▶ _Required work_
Considering every line below, count those with the word "plates" and give only the result.

▶ _Given information_

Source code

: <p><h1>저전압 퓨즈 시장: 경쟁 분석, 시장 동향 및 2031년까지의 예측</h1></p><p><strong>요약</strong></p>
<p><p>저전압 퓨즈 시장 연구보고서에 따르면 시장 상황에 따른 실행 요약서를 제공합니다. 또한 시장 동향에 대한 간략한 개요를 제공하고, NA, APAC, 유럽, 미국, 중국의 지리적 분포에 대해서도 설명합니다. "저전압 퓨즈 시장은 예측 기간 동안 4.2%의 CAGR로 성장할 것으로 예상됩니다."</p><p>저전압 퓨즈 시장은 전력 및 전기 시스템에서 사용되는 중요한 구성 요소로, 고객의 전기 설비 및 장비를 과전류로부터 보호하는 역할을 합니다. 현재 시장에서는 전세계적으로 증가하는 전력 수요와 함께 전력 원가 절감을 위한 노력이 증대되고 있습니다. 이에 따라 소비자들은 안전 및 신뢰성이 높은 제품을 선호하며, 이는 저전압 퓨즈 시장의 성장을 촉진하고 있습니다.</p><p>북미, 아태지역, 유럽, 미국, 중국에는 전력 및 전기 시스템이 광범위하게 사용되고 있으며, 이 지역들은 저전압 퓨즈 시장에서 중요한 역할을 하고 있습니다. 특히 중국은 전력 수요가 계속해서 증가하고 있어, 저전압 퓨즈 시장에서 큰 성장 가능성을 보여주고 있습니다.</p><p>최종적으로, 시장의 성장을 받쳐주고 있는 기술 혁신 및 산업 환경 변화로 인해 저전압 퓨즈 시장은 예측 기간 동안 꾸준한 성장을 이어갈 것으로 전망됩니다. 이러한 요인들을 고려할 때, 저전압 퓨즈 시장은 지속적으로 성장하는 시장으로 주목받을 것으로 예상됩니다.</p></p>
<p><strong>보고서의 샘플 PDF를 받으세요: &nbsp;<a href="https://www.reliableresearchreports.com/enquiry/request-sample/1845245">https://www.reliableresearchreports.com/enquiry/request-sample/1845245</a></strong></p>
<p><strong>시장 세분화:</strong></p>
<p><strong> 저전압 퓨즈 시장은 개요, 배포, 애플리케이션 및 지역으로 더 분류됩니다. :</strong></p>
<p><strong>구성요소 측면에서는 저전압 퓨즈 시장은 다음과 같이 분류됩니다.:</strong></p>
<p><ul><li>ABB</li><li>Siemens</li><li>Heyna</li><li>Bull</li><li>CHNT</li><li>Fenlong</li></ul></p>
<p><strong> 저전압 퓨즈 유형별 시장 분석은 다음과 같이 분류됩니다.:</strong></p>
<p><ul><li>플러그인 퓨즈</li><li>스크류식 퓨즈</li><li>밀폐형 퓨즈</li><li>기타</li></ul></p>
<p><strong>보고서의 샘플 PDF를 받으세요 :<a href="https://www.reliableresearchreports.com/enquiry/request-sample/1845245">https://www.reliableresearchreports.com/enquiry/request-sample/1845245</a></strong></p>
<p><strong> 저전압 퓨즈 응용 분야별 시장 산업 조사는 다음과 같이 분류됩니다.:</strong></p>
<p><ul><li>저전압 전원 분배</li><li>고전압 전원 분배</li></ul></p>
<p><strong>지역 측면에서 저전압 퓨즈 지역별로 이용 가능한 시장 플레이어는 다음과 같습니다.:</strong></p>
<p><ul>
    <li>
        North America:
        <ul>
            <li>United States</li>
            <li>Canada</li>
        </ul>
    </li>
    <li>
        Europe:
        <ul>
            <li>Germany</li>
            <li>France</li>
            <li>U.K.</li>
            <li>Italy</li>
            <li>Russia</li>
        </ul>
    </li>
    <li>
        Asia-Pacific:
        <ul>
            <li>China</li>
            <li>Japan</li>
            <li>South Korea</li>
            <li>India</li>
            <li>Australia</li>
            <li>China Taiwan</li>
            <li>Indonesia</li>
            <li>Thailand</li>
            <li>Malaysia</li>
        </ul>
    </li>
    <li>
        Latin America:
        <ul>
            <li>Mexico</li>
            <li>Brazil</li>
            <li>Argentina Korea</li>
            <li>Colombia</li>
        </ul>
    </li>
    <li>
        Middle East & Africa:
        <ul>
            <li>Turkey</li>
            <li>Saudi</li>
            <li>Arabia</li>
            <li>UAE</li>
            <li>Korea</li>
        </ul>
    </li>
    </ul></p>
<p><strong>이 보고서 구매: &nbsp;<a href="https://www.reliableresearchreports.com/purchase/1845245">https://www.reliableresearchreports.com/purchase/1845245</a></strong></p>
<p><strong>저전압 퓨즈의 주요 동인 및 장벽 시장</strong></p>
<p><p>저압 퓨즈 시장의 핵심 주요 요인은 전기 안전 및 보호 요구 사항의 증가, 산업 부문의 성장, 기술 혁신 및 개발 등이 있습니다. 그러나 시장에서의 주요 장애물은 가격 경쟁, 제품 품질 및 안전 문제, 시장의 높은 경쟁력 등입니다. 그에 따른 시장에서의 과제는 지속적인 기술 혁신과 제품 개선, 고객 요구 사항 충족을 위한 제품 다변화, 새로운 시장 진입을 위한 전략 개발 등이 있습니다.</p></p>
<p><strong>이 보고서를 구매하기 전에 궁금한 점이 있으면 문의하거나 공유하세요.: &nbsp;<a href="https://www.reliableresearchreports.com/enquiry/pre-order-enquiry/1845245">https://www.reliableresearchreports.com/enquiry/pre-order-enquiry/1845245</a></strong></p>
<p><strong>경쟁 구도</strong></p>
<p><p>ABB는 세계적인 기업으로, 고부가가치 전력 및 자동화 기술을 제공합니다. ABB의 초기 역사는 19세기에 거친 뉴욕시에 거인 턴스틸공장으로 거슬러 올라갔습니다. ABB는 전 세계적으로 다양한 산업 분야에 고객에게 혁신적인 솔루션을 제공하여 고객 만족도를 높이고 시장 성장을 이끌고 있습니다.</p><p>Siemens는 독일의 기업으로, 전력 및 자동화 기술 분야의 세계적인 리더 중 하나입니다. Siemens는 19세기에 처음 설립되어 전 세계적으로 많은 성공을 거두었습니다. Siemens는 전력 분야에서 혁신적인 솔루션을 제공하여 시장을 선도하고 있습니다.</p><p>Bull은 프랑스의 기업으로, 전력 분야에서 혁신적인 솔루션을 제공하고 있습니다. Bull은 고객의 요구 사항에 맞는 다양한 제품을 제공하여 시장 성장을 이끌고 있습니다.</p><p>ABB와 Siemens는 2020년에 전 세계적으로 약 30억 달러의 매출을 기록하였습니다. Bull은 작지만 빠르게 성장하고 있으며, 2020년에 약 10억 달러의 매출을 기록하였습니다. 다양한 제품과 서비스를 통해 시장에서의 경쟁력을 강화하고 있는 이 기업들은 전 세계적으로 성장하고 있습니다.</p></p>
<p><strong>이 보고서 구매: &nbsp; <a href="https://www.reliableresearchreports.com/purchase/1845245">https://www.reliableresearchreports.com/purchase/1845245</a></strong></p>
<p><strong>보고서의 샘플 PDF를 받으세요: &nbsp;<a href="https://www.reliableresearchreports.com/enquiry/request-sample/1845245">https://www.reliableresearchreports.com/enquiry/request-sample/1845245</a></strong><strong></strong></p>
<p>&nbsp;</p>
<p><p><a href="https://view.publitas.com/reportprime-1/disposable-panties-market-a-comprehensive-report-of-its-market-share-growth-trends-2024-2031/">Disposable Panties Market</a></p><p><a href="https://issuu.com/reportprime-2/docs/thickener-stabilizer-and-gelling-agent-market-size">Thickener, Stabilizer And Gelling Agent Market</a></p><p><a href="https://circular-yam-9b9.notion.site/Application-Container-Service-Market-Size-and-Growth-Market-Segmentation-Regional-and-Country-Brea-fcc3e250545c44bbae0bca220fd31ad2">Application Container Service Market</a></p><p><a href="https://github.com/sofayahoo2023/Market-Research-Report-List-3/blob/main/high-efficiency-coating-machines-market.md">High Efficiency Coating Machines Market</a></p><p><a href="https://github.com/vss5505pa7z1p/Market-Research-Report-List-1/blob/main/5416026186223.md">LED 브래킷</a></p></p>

==

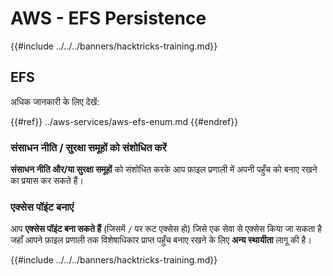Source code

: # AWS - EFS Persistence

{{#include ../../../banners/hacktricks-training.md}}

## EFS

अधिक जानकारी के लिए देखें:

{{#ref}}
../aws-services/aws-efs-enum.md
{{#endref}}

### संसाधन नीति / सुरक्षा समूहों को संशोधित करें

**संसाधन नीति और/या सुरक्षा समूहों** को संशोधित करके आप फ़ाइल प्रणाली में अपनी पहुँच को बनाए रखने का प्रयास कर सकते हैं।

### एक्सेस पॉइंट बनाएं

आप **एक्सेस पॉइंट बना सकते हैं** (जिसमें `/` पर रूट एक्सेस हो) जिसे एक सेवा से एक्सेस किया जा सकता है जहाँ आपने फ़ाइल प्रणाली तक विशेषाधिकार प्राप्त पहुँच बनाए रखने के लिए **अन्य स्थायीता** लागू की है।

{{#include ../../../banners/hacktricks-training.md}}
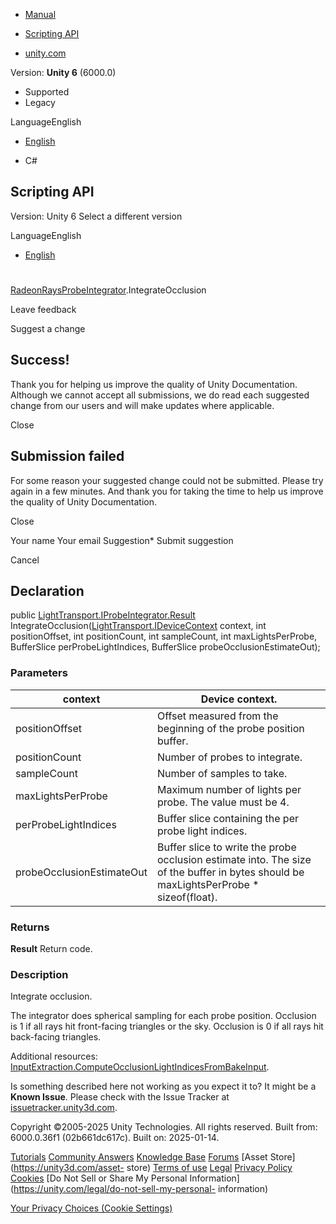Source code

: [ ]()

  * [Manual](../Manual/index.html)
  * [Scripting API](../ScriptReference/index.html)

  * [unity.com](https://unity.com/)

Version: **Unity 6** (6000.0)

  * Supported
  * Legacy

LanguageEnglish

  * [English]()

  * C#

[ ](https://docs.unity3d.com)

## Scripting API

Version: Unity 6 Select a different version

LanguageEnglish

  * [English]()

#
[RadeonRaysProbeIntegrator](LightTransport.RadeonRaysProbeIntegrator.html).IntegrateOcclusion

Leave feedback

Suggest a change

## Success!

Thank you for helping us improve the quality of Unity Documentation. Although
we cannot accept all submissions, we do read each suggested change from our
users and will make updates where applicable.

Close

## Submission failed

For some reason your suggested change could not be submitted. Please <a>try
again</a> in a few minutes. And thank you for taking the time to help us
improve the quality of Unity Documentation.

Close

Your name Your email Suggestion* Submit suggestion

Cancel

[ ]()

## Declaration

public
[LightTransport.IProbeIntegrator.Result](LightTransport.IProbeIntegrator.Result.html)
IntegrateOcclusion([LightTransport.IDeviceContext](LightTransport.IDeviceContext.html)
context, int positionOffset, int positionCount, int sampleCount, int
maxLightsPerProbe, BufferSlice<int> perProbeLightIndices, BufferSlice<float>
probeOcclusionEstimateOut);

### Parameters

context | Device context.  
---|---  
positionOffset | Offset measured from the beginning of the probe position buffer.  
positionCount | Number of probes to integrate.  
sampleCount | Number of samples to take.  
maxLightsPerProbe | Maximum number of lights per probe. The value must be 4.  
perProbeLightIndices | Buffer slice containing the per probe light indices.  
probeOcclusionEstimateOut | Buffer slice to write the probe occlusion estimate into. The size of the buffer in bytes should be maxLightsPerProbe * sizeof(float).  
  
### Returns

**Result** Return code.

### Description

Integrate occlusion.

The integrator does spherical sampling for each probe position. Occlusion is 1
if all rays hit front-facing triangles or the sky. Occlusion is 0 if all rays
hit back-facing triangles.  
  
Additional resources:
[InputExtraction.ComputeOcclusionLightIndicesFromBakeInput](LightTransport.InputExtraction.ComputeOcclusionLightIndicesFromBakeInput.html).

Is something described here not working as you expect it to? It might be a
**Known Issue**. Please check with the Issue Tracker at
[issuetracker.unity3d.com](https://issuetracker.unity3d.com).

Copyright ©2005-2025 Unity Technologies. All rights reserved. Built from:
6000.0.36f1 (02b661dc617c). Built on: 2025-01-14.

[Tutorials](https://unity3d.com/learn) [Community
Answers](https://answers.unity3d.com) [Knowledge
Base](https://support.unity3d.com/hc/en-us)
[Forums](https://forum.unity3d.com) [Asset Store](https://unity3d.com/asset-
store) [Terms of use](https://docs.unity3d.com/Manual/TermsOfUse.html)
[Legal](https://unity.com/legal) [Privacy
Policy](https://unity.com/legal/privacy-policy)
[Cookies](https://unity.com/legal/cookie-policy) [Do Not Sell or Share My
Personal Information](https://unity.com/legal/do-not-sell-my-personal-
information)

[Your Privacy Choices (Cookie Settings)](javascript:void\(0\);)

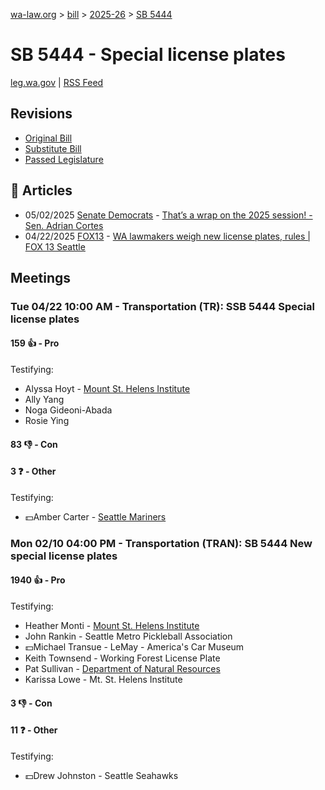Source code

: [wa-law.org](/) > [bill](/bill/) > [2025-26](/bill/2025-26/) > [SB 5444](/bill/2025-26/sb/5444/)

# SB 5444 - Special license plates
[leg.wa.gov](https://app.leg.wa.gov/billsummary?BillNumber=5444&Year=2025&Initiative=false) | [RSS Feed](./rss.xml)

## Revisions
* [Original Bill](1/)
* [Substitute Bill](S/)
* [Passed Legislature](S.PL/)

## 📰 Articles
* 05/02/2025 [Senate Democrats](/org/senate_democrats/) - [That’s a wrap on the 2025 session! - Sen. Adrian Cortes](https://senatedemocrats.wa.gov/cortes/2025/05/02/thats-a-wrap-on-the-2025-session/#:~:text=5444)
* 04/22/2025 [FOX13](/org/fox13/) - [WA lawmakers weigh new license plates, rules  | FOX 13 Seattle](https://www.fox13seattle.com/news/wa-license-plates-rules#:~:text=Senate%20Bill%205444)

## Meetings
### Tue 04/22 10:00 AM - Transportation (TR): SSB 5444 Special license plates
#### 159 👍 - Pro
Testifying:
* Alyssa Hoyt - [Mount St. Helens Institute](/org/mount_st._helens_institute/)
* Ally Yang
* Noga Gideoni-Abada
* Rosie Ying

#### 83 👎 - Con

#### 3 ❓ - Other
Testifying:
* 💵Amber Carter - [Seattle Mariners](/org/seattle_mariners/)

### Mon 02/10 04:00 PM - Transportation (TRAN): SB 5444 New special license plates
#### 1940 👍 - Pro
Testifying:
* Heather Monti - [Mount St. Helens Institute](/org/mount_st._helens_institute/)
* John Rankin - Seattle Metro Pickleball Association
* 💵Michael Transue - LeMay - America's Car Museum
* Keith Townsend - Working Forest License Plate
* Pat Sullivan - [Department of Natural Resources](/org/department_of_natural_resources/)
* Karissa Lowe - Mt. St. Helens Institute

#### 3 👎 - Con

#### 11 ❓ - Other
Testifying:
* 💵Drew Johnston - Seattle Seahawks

▶ _Answer to this exercise_
4